WHAT YOU SHOULD DO
Using the records below, give again exactly the lines from the line that contains "inventory item page" through the line that contains "### Project Repo Link", both ends included, and only those.

INPUT
:::
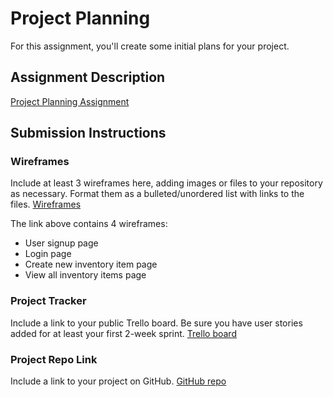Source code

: # Project Planning
For this assignment, you'll create some initial plans for your project.

## Assignment Description
[Project Planning Assignment](https://education.launchcode.org/liftoff/modules/assignments/project-planning)

## Submission Instructions

### Wireframes

Include at least 3 wireframes here, adding images or files to your repository as necessary. Format them as a bulleted/unordered list with links to the files.
[Wireframes](https://github.com/laurengiro/InventoryManager/blob/master/Inital%20Wireframes.pdf)

The link above contains 4 wireframes:
* User signup page
* Login page
* Create new inventory item page
* View all inventory items page
### Project Tracker

Include a link to your public Trello board. Be sure you have user stories added for at least your first 2-week sprint.
[Trello board](https://trello.com/b/oFVtMynt/liftoff-inventory-tracker)

### Project Repo Link

Include a link to your project on GitHub.
[GitHub repo](https://github.com/laurengiro/InventoryManager)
:::
OUTPUT
* Create new inventory item page
* View all inventory items page
### Project Tracker

Include a link to your public Trello board. Be sure you have user stories added for at least your first 2-week sprint.
[Trello board](https://trello.com/b/oFVtMynt/liftoff-inventory-tracker)

### Project Repo Link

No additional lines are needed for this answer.